OmicSoft uses ArrayLand framework to deliver large data service results. OncoLand is an important part of ArrayLand specifically focused on oncology data. Land files are built up based on OmicSoft File System (OFS), which stores genomics data in database files and different layers of indexes for gene/markers and samples. It is a revolutionary google-like storage for vector data. The goal of OncoLand is to provide fast data access in both sample and gene directions.
Once users configured Land data on ArrayServer internally, all ArrayStudio/ArrayLand users can search all types of genomics profiles of a single gene or a set of genes instantly with rich visualizations.

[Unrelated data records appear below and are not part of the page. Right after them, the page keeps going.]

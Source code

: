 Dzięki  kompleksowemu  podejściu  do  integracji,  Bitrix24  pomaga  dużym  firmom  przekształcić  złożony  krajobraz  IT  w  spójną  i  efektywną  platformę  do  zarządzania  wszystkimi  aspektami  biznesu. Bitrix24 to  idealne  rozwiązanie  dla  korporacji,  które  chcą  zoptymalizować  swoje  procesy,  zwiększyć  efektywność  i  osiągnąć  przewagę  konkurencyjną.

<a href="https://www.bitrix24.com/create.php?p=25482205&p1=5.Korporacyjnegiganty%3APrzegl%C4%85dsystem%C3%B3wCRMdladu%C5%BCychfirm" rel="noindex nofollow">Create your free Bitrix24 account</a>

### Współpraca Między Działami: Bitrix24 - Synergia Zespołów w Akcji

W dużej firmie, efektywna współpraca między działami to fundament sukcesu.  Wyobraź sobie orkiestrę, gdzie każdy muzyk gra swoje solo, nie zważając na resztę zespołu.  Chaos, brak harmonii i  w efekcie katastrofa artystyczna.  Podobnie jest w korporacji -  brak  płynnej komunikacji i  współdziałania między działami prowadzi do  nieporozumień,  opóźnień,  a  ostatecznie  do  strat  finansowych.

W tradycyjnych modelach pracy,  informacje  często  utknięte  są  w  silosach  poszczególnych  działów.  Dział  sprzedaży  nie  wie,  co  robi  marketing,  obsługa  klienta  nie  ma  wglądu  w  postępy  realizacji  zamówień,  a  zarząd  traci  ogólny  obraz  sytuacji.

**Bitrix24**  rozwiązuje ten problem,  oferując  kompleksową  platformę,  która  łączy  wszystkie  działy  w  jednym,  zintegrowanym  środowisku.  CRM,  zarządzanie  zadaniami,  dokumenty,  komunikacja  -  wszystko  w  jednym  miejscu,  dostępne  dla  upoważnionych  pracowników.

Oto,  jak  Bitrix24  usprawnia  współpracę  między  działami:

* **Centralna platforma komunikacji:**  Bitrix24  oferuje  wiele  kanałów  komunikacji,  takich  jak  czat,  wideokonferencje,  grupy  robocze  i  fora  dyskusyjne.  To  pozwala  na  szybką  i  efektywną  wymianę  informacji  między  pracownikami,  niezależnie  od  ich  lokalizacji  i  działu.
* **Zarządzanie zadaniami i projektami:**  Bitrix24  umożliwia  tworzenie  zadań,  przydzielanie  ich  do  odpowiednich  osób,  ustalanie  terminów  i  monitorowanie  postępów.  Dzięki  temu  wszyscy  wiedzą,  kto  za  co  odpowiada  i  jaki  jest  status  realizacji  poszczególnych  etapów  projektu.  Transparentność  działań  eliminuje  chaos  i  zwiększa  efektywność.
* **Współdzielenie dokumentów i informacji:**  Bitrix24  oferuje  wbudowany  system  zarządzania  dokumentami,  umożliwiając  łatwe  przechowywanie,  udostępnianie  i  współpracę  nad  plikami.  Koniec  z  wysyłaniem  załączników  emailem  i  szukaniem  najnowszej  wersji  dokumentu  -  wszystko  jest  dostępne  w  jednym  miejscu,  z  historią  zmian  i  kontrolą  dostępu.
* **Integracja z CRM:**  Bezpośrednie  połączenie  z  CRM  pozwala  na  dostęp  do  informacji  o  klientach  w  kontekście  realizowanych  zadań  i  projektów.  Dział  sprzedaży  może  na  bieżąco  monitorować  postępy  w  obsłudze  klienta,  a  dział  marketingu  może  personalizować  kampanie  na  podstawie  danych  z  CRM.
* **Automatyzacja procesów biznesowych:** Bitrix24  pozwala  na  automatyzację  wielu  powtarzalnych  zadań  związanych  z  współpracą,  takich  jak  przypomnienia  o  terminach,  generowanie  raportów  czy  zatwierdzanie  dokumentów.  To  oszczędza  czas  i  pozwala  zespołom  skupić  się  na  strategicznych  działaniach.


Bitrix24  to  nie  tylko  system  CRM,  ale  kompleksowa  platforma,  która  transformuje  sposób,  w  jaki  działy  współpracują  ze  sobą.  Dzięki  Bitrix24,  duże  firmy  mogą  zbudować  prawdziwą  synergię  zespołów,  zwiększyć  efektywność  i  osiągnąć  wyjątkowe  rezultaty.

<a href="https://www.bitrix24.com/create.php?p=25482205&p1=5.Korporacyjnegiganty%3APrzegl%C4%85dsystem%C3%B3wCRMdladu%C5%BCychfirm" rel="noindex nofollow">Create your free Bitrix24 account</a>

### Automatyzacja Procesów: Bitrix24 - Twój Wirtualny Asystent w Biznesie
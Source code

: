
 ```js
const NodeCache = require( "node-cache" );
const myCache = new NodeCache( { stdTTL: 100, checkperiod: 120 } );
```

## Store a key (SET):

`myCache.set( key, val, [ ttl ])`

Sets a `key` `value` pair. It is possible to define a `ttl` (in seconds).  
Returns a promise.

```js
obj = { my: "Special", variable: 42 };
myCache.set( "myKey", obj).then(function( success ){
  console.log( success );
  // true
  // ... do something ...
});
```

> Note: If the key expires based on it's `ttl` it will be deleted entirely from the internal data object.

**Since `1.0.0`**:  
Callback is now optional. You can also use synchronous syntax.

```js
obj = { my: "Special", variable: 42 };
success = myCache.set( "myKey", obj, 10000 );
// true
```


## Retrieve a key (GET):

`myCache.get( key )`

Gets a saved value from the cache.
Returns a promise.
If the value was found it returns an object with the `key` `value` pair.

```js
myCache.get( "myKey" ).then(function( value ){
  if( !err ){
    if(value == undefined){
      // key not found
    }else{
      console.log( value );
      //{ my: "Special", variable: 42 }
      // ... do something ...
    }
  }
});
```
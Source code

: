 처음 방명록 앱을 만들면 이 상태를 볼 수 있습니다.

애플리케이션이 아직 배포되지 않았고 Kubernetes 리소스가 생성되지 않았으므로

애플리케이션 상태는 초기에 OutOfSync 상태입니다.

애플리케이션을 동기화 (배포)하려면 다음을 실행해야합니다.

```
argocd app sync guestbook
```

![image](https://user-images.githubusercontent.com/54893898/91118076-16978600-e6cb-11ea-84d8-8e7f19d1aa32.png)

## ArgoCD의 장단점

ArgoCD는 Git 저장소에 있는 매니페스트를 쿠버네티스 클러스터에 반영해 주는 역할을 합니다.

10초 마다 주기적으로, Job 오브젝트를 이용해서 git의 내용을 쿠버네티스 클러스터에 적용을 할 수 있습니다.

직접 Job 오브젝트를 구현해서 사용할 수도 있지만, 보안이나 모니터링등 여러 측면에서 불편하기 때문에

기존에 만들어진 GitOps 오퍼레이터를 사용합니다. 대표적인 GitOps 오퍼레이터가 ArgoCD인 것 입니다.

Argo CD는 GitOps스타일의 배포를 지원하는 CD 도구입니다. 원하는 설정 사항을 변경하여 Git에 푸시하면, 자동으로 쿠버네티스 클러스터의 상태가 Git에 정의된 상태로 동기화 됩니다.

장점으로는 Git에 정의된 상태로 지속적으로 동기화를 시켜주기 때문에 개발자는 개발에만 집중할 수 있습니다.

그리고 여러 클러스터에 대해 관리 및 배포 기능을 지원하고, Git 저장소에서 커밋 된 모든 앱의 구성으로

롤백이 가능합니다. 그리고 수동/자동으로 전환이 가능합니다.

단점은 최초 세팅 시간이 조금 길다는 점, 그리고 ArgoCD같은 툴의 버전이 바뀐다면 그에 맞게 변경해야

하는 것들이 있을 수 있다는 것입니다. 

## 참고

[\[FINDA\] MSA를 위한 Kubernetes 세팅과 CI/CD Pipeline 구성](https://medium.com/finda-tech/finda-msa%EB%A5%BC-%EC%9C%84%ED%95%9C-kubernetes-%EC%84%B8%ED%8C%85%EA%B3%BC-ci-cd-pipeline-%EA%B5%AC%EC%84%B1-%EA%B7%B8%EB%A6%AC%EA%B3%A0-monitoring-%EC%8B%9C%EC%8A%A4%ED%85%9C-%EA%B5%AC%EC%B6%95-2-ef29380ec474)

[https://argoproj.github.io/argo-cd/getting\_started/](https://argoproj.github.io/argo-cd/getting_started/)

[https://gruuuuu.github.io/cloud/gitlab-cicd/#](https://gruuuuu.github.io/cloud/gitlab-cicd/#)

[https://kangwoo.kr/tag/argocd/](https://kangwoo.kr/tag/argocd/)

This tutorial is mainly based on TCGA Land and CCLE Land. Please refer to the OncoLand Whitepaper, available through the Help menu item, for descriptions of all available lands within OncoLand.
The Cancer Genome Atlas (TCGA) is a project, begun in 2006, to collect cancer samples and generate genomic profiling dataset for bioinformatics and biomedical researchers. There are a number of different techniques/platforms used to generate genomics datasets, including expression microarray, copy number variation profiling, SNP genotyping, methylation profiling, microRNA sequencing, transcriptome and exon sequencing.
Once you connect to the server, you can find the TCGA land data by clicking Select Land:
The default view is Samples view showing the number of samples in each tumor type. Other views are also available for users to query the sample data at a general level:
One useful view is Clinical Significance - Group Association. It is a dynamic view showing the association of all clinical variables with the selected grouping (sample variable).
Survival Data view is a plot of percent survival across time (Kaplan-Meier Survival Curve) using a specific grouping (e.g. Tumor Type)
The Cancer Cell Line Encylopedia (CCLE) project is an effort to conduct a detailed genetic and pharmacologic characterization of a large panel of human cancer cell lines. The CCLE provides public access to genomic data, analysis and visualization of DNA copy number, mRNA expression, mutation data and more, for about 1000 cell lines.